▸ What you have to do: Only the lines that hold the word "cond" are wanted from this listing.
============================================================
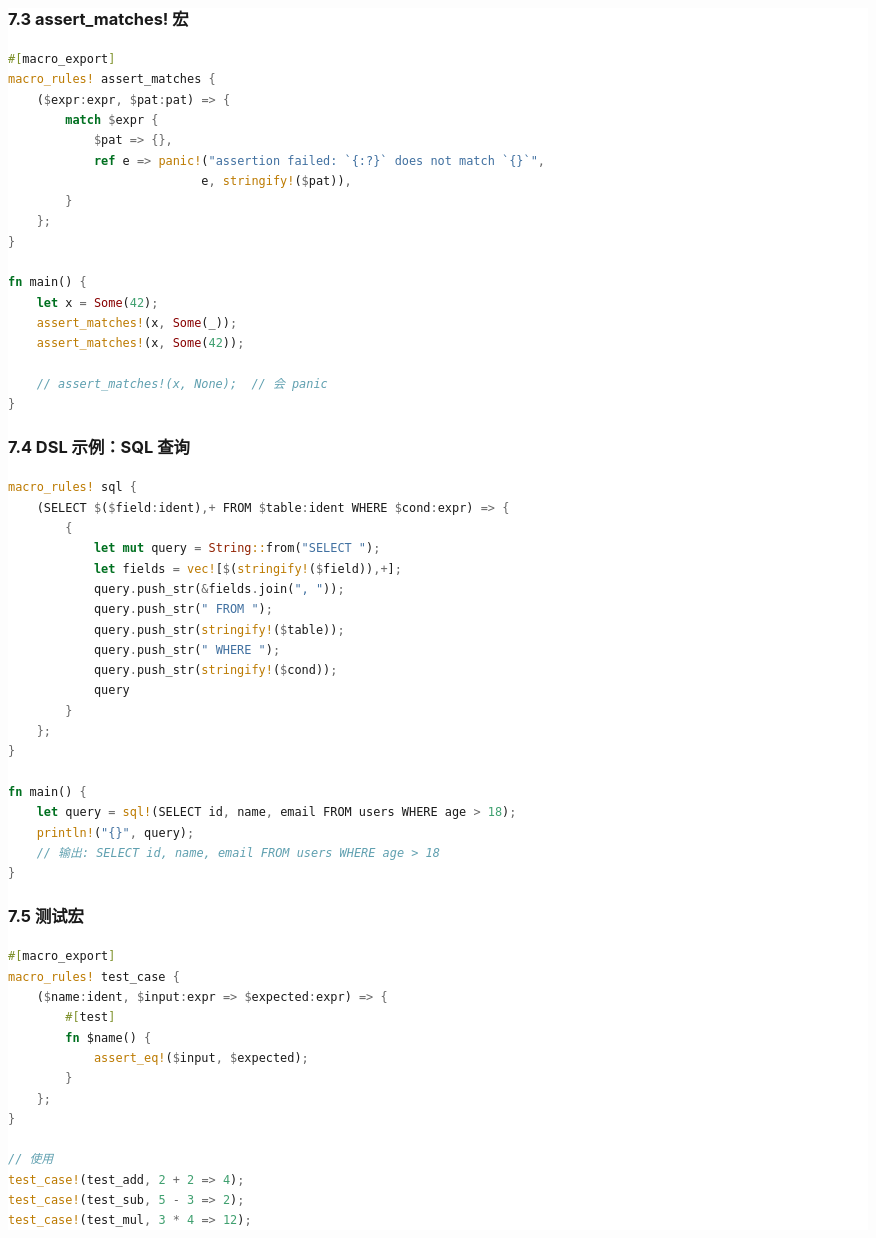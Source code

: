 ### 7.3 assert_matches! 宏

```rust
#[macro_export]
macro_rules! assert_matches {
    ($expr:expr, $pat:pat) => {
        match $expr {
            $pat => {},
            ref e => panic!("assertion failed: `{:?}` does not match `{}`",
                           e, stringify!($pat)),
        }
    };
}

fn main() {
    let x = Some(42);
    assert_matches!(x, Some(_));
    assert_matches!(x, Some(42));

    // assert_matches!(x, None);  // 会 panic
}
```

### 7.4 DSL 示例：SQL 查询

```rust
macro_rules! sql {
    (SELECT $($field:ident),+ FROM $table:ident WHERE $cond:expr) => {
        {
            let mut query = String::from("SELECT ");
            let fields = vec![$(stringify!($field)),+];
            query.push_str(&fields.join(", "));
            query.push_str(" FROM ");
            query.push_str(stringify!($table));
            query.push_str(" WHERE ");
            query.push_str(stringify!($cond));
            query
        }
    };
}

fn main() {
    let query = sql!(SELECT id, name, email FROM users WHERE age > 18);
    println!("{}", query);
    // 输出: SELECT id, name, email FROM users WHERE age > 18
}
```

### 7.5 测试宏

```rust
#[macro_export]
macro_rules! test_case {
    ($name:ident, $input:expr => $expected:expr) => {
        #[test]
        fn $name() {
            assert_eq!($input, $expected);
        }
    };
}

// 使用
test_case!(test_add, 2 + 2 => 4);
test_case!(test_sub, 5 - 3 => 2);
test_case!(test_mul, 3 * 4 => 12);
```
============================================================
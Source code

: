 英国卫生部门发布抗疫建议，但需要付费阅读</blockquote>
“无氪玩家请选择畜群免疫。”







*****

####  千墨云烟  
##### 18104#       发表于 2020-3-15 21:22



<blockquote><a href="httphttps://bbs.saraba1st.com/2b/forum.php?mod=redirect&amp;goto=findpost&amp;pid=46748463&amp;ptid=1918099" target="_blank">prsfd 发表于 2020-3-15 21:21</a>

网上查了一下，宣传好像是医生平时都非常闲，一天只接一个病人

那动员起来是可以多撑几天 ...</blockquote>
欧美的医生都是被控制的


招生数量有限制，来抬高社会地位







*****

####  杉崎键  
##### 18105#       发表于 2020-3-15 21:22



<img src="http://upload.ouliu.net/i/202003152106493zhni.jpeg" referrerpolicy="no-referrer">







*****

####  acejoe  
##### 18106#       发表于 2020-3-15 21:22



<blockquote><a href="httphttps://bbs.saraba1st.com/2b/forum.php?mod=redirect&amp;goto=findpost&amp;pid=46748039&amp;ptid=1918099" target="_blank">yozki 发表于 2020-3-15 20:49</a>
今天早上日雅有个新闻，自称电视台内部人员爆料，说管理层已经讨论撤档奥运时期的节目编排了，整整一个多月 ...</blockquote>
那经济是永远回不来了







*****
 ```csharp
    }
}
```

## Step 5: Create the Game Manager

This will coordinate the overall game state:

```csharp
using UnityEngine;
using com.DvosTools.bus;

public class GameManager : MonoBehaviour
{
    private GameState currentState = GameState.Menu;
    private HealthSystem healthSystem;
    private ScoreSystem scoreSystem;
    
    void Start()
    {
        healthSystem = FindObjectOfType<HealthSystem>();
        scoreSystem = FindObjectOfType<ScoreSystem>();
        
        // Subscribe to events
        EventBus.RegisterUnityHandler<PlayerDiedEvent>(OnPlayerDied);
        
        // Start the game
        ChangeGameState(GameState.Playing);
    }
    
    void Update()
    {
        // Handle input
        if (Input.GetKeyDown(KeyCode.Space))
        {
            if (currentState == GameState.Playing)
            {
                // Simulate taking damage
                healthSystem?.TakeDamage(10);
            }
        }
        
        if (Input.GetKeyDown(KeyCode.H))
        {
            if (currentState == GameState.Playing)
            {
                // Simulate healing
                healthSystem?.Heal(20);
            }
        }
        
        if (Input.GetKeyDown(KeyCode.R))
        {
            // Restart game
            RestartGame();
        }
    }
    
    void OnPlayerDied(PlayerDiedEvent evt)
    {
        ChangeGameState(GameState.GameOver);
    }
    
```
============================================================
▸ Response to the exercise:
    (SELECT $($field:ident),+ FROM $table:ident WHERE $cond:expr) => {
            query.push_str(stringify!($cond));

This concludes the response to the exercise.